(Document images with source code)
*-*-*
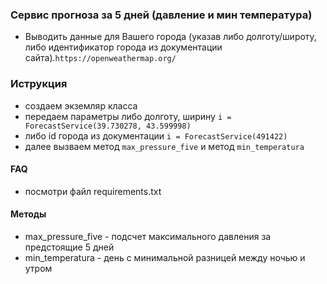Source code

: ### Сервис прогноза за 5 дней (давление и мин температура)
* Выводить данные для Вашего города (указав либо долготу/широту, либо идентификатор города из
документации сайта).```https://openweathermap.org/```
  
### Иструкция
* создаем экземляр класса
* передаем параметры либо долготу, ширину ```i = ForecastService(39.730278, 43.599998)```
* либо id города из документации ```i = ForecastService(491422)```
* далее вызваем метод ```max_pressure_five``` и метод ```min_temperatura```

#### FAQ
* посмотри файл requirements.txt
#### Методы
* max_pressure_five - подсчет максимального давления за предстоящие 5 дней
* min_temperatura - день с минимальной разницей между ночью и утром

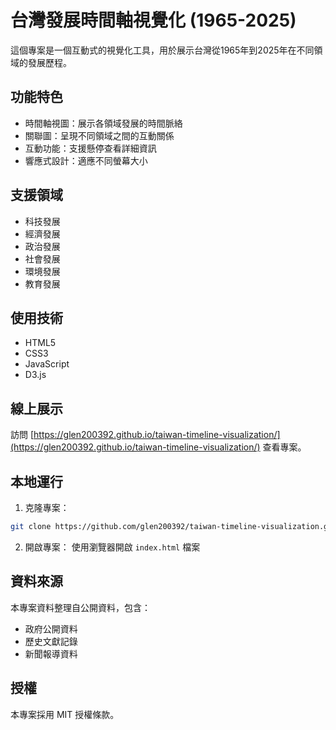 # 台灣發展時間軸視覺化 (1965-2025)

這個專案是一個互動式的視覺化工具，用於展示台灣從1965年到2025年在不同領域的發展歷程。

## 功能特色

- 時間軸視圖：展示各領域發展的時間脈絡
- 關聯圖：呈現不同領域之間的互動關係
- 互動功能：支援懸停查看詳細資訊
- 響應式設計：適應不同螢幕大小

## 支援領域

- 科技發展
- 經濟發展
- 政治發展
- 社會發展
- 環境發展
- 教育發展

## 使用技術

- HTML5
- CSS3
- JavaScript
- D3.js

## 線上展示

訪問 [https://glen200392.github.io/taiwan-timeline-visualization/](https://glen200392.github.io/taiwan-timeline-visualization/) 查看專案。

## 本地運行

1. 克隆專案：
```bash
git clone https://github.com/glen200392/taiwan-timeline-visualization.git
```

2. 開啟專案：
使用瀏覽器開啟 `index.html` 檔案

## 資料來源

本專案資料整理自公開資料，包含：
- 政府公開資料
- 歷史文獻記錄
- 新聞報導資料

## 授權

本專案採用 MIT 授權條款。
*-*-*
### What you are asked to do
Look through the entries and find each line that has the string "visualization". Copy those lines.

### Response to this task
訪問 [https://glen200392.github.io/taiwan-timeline-visualization/](https://glen200392.github.io/taiwan-timeline-visualization/) 查看專案。
git clone https://github.com/glen200392/taiwan-timeline-visualization.git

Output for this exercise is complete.